• **EXERCISE DETAILS**: Copy, word for word, the lines below from the one containing "To evaluate the" up to and including the one containing "vertices and 𝑚", with pictures left out.

Extracted data entries
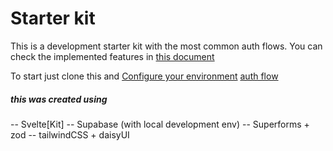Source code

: # Starter kit

This is a development starter kit with the most common auth flows. You can check the implemented features in [this document](md/features.md)

To start just clone this and [Configure your environment](md/env-configuration.md)
[auth flow](md/auth-flow.md)

##### this was created using

-- Svelte[Kit]
-- Supabase (with local development env)
-- Superforms + zod
-- tailwindCSS + daisyUI
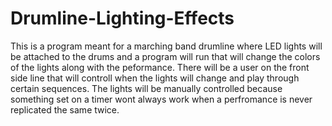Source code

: # Drumline-Lighting-Effects
This is a program meant for a marching band drumline where LED lights will be attached to the drums and a program will run that will change the colors of the lights along with the peformance.
There will be a user on the front side line that will controll when the lights will change and play through certain sequences.
The lights will be manually controlled because something set on a timer wont always work when a perfromance is never replicated the same twice.
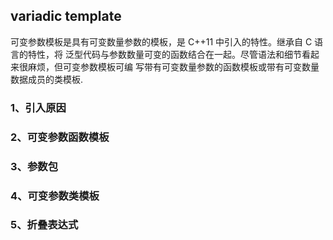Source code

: ## variadic template
可变参数模板是具有可变数量参数的模板，是 C++11 中引入的特性。继承自 C 语言的特性，将 泛型代码与参数数量可变的函数结合在一起。尽管语法和细节看起来很麻烦，但可变参数模板可编 写带有可变数量参数的函数模板或带有可变数量数据成员的类模板.

### 1、引入原因

### 2、可变参数函数模板

### 3、参数包

### 4、可变参数类模板

### 5、折叠表达式

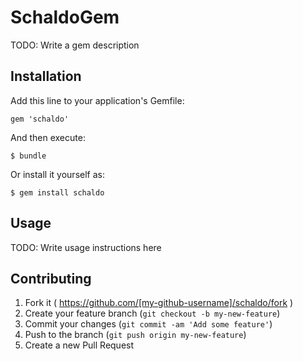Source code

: # SchaldoGem

TODO: Write a gem description

## Installation

Add this line to your application's Gemfile:

    gem 'schaldo'

And then execute:

    $ bundle

Or install it yourself as:

    $ gem install schaldo

## Usage

TODO: Write usage instructions here

## Contributing

1. Fork it ( https://github.com/[my-github-username]/schaldo/fork )
2. Create your feature branch (`git checkout -b my-new-feature`)
3. Commit your changes (`git commit -am 'Add some feature'`)
4. Push to the branch (`git push origin my-new-feature`)
5. Create a new Pull Request
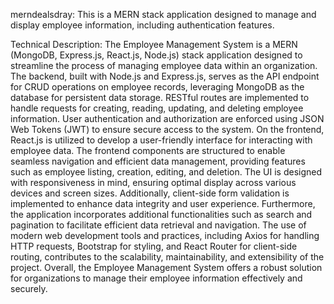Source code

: merndealsdray:
This is a MERN stack application designed to manage and display employee information, including authentication features.

Technical Description:
The Employee Management System is a MERN (MongoDB, Express.js, React.js, Node.js) stack application designed to streamline the process of managing employee data within an organization. 
The backend, built with Node.js and Express.js, serves as the API endpoint for CRUD operations on employee records, leveraging MongoDB as the database for persistent data storage. 
RESTful routes are implemented to handle requests for creating, reading, updating, and deleting employee information. User authentication and authorization are enforced using JSON Web Tokens (JWT) 
to ensure secure access to the system. On the frontend, React.js is utilized to develop a user-friendly interface for interacting with employee data. The frontend components are structured to enable 
seamless navigation and efficient data management, providing features such as employee listing, creation, editing, and deletion. The UI is designed with responsiveness in mind, ensuring optimal display 
across various devices and screen sizes. Additionally, client-side form validation is implemented to enhance data integrity and user experience. Furthermore, the application incorporates additional functionalities 
such as search and pagination to facilitate efficient data retrieval and navigation. The use of modern web development tools and practices, including Axios for handling HTTP requests, Bootstrap for styling, and 
React Router for client-side routing, contributes to the scalability, maintainability, and extensibility of the project. Overall, the Employee Management System offers a robust solution for organizations to manage 
their employee information effectively and securely.
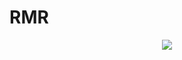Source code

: # RMR

<p align="center">
<img src=https://user-images.githubusercontent.com/91337423/137889815-e7f295ef-2b72-449f-a87b-d44cee53eeac.gif>
</p>
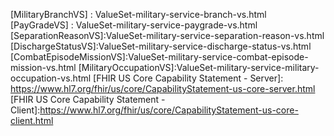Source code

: <!-- Temporary changes to fix formatting for changelog -->
<style>
  ul.new-content {
    padding-left: 25px !important;
  }
</style> 
[military-service-solor-extension]: CodeSystem-military-service-solor-extension.html


 
[ODHSupervisoryLevelValueSet]: http://phinvads.cdc.gov/fhir/ValueSet/2.16.840.1.114222.4.11.7613
[ODHOccupationValueSet]:http://phinvads.cdc.gov/fhir/ValueSet/2.16.840.1.114222.4.11.7187
[ODHIndustryValueSet]: http://phinvads.cdc.gov/fhir/ValueSet/2.16.840.1.114222.4.11.7187
[MilitaryBranchVS] : ValueSet-military-service-branch-vs.html
[PayGradeVS] : ValueSet-military-service-paygrade-vs.html
[SeparationReasonVS]:ValueSet-military-service-separation-reason-vs.html
[DischargeStatusVS]:ValueSet-military-service-discharge-status-vs.html
[CombatEpisodeMissionVS]:ValueSet-military-service-combat-episode-mission-vs.html
[MilitaryOccupationVS]:ValueSet-military-service-military-occupation-vs.html
[FHIR US Core Capability Statement - Server]: https://www.hl7.org/fhir/us/core/CapabilityStatement-us-core-server.html
[FHIR US Core Capability Statement - Client]:https://www.hl7.org/fhir/us/core/CapabilityStatement-us-core-client.html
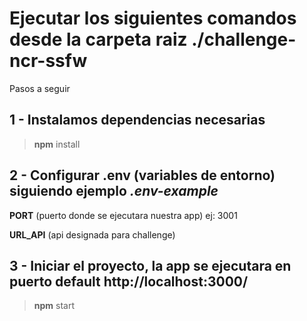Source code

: # Ejecutar los siguientes comandos desde la carpeta raiz **./challenge-ncr-ssfw**
Pasos a seguir 

## 1 - Instalamos dependencias necesarias
> **npm** install

## 2 - Configurar .env (variables de entorno) siguiendo ejemplo *.env-example*

**PORT** (puerto donde se ejecutara nuestra app) ej: 3001

**URL_API** (api designada para challenge)

## 3 - Iniciar el proyecto, la app se ejecutara en puerto default http://localhost:3000/
> **npm** start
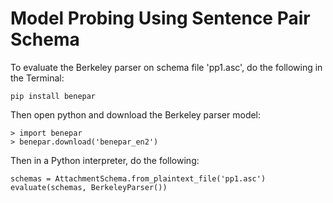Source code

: # Model Probing Using Sentence Pair Schema

To evaluate the Berkeley parser on schema file 'pp1.asc', do the following
in the Terminal:

    pip install benepar

Then open python and download the Berkeley parser model:

    > import benepar
    > benepar.download('benepar_en2')

Then in a Python interpreter, do the following:

    schemas = AttachmentSchema.from_plaintext_file('pp1.asc')
    evaluate(schemas, BerkeleyParser())        


    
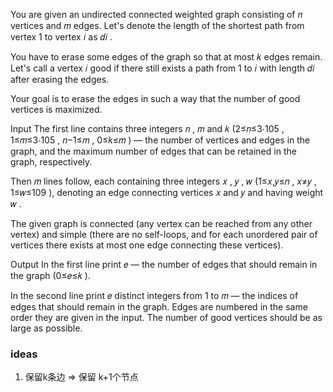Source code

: You are given an undirected connected weighted graph consisting of 𝑛
vertices and 𝑚
edges. Let's denote the length of the shortest path from vertex 1
to vertex 𝑖
as 𝑑𝑖
.

You have to erase some edges of the graph so that at most 𝑘
edges remain. Let's call a vertex 𝑖
good if there still exists a path from 1
to 𝑖
with length 𝑑𝑖
after erasing the edges.

Your goal is to erase the edges in such a way that the number of good vertices is maximized.

Input
The first line contains three integers 𝑛
, 𝑚
and 𝑘
(2≤𝑛≤3⋅105
, 1≤𝑚≤3⋅105
, 𝑛−1≤𝑚
, 0≤𝑘≤𝑚
) — the number of vertices and edges in the graph, and the maximum number of edges that can be retained in the graph,
respectively.

Then 𝑚
lines follow, each containing three integers 𝑥
, 𝑦
, 𝑤
(1≤𝑥,𝑦≤𝑛
, 𝑥≠𝑦
, 1≤𝑤≤109
), denoting an edge connecting vertices 𝑥
and 𝑦
and having weight 𝑤
.

The given graph is connected (any vertex can be reached from any other vertex) and simple (there are no self-loops, and
for each unordered pair of vertices there exists at most one edge connecting these vertices).

Output
In the first line print 𝑒
— the number of edges that should remain in the graph (0≤𝑒≤𝑘
).

In the second line print 𝑒
distinct integers from 1
to 𝑚
— the indices of edges that should remain in the graph. Edges are numbered in the same order they are given in the
input. The number of good vertices should be as large as possible.

### ideas

1. 保留k条边 => 保留 k+1个节点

• **SOLUTION**:
To evaluate the Berkeley parser on schema file 'pp1.asc', do the following
in the Terminal:

    pip install benepar

Then open python and download the Berkeley parser model:

    > import benepar
    > benepar.download('benepar_en2')

Then in a Python interpreter, do the following:

    schemas = AttachmentSchema.from_plaintext_file('pp1.asc')
    evaluate(schemas, BerkeleyParser())        


    
Source code

: You are given an undirected connected weighted graph consisting of 𝑛
vertices and 𝑚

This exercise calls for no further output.